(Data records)
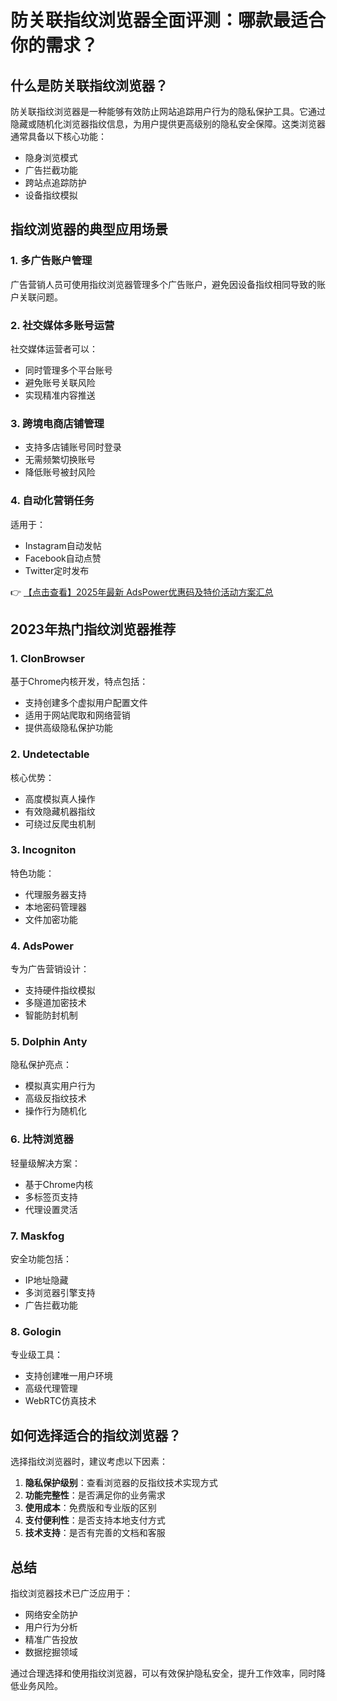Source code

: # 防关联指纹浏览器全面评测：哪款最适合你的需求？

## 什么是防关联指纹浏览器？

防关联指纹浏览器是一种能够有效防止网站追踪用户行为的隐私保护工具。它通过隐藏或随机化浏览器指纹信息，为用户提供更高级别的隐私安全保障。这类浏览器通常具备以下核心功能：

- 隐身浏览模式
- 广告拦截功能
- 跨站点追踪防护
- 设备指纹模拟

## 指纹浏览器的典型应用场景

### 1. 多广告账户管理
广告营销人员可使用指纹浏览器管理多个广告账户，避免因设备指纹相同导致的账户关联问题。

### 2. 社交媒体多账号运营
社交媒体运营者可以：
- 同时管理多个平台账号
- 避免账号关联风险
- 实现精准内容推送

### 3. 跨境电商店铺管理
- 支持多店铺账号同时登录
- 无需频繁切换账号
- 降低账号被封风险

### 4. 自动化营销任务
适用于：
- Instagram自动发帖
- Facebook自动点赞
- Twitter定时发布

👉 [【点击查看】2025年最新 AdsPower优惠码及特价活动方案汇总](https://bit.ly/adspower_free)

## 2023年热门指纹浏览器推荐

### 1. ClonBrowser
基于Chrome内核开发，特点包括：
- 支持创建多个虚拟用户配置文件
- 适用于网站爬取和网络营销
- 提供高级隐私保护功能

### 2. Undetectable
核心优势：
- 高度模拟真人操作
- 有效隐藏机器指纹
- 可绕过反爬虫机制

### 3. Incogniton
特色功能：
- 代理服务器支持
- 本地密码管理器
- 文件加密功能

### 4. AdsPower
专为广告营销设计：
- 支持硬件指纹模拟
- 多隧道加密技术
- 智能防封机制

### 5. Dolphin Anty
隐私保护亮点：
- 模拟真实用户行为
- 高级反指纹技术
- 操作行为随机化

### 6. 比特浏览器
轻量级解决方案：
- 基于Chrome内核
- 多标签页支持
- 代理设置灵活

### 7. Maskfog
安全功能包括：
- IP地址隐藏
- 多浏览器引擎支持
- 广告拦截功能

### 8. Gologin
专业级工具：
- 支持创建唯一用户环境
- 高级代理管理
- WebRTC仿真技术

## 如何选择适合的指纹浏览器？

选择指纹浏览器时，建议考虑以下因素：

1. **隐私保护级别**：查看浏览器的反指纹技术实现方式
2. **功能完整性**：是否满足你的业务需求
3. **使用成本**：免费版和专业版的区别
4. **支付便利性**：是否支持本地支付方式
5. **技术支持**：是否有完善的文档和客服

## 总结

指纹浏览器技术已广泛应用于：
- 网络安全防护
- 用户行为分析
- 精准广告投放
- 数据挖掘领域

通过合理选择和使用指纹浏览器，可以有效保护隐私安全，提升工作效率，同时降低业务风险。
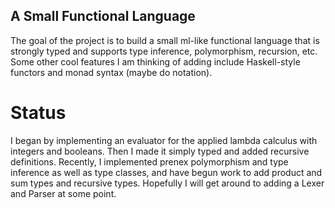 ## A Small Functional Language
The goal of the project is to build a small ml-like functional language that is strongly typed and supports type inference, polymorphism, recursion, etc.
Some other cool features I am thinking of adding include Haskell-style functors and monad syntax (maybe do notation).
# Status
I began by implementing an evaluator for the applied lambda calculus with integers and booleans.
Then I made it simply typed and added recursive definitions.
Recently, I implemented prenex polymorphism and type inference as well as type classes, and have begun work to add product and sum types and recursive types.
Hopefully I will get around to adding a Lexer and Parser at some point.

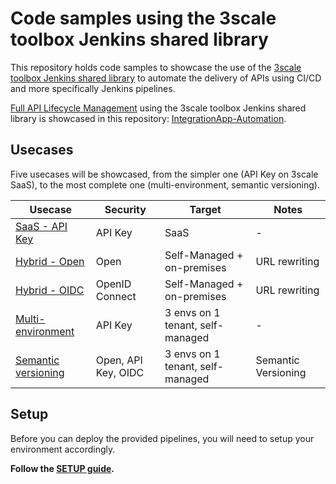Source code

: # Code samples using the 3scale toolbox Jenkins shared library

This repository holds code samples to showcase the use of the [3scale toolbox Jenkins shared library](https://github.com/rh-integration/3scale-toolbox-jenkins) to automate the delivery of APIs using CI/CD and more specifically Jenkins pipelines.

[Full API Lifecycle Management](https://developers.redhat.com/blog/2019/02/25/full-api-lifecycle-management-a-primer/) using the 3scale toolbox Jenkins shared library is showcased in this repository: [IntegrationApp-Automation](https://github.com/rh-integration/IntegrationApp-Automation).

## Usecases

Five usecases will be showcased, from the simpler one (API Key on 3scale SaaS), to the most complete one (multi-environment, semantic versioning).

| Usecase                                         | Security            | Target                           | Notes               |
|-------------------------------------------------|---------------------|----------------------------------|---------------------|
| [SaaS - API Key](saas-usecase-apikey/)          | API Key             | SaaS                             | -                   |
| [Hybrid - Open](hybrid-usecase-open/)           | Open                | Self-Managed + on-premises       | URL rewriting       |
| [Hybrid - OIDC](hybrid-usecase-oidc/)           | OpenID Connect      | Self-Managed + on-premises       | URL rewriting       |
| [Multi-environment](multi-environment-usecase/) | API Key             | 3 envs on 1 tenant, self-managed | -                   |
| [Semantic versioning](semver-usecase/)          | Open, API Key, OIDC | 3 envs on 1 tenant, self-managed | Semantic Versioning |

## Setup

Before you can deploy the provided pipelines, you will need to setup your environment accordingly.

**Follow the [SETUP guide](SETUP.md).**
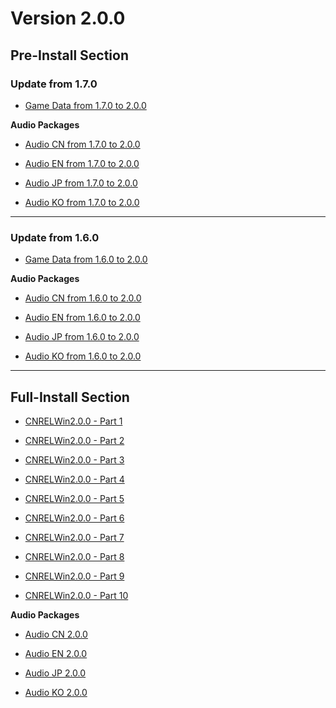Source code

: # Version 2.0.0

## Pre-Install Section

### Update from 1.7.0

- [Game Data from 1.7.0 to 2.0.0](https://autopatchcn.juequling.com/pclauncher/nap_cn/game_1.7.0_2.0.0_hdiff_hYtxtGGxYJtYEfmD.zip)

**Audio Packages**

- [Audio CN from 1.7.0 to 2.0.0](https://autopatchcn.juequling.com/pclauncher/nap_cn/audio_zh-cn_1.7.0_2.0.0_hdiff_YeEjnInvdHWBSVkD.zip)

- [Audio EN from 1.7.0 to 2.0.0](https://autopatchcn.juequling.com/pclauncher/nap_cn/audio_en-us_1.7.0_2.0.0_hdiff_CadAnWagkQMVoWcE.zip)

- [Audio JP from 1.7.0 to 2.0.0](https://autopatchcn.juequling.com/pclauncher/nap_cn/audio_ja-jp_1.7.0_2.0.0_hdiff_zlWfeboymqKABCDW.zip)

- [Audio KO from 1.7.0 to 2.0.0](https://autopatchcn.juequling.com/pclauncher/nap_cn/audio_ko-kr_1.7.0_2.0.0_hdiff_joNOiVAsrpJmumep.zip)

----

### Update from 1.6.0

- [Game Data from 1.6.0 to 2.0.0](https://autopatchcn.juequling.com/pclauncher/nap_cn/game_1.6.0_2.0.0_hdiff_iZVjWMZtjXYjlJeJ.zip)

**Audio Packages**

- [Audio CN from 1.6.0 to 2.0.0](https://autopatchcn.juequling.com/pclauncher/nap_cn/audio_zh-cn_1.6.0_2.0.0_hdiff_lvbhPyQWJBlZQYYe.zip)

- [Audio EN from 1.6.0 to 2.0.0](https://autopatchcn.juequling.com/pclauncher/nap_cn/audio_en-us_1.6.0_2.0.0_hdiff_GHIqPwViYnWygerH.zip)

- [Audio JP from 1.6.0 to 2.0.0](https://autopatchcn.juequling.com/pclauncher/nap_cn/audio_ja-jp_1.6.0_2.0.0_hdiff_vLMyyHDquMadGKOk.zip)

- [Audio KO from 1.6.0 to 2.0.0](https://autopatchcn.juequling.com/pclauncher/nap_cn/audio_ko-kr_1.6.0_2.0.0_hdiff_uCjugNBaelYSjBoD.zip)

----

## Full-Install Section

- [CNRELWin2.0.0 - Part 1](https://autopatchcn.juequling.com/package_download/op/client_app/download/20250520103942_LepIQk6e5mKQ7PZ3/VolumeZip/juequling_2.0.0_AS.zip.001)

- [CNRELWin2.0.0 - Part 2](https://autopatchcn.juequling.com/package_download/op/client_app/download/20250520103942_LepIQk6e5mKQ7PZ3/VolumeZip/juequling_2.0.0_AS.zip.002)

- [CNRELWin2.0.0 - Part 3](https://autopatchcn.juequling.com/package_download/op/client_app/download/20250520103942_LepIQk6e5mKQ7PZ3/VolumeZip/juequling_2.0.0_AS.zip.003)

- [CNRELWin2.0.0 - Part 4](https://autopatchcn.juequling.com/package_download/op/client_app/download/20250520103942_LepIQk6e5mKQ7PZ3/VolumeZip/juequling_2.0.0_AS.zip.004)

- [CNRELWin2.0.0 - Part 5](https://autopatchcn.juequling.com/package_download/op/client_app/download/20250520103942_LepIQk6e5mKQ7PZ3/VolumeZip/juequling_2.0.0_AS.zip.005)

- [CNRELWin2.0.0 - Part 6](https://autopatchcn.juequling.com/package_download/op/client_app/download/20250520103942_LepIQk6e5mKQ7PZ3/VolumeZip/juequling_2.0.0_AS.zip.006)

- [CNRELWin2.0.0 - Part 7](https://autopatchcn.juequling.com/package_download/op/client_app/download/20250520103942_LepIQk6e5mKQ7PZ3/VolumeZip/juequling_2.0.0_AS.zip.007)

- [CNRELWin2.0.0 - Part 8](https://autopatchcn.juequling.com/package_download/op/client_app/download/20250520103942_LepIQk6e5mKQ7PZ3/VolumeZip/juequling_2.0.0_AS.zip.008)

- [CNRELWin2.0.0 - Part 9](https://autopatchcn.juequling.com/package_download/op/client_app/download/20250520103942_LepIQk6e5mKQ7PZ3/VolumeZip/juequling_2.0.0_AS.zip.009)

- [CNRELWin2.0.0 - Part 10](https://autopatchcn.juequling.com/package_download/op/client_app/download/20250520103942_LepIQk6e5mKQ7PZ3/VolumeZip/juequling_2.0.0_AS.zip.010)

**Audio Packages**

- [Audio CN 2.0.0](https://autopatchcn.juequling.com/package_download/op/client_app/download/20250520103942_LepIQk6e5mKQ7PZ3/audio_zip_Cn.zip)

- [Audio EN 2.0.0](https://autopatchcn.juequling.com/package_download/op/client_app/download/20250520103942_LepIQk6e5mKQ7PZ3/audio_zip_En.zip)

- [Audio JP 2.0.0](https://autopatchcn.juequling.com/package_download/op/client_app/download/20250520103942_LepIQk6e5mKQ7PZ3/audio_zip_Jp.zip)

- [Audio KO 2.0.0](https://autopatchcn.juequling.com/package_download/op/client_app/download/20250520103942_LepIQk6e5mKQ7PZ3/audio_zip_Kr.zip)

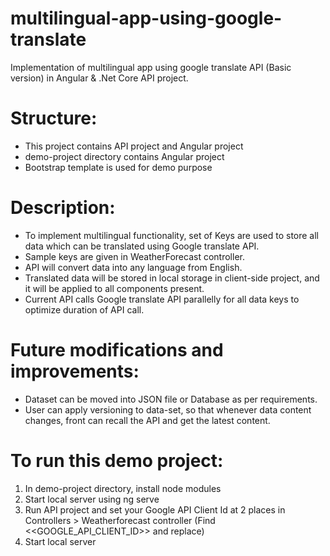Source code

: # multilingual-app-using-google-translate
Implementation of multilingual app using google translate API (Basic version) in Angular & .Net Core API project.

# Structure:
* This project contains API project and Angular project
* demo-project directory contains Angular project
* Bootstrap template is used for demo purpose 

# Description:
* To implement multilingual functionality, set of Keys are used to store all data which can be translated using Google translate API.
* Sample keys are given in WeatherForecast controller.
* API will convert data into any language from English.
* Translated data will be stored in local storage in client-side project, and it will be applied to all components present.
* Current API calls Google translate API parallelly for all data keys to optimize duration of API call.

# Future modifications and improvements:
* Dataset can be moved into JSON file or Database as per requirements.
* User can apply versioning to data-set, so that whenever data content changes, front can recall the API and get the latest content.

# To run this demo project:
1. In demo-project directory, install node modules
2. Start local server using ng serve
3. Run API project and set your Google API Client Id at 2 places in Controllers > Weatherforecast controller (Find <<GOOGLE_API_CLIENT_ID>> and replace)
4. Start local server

TASK REQUIREMENTS - The answer should be a single number: the count of lines in the records that hold the string "showcased".

RESULT FOR THIS EXERCISE - 2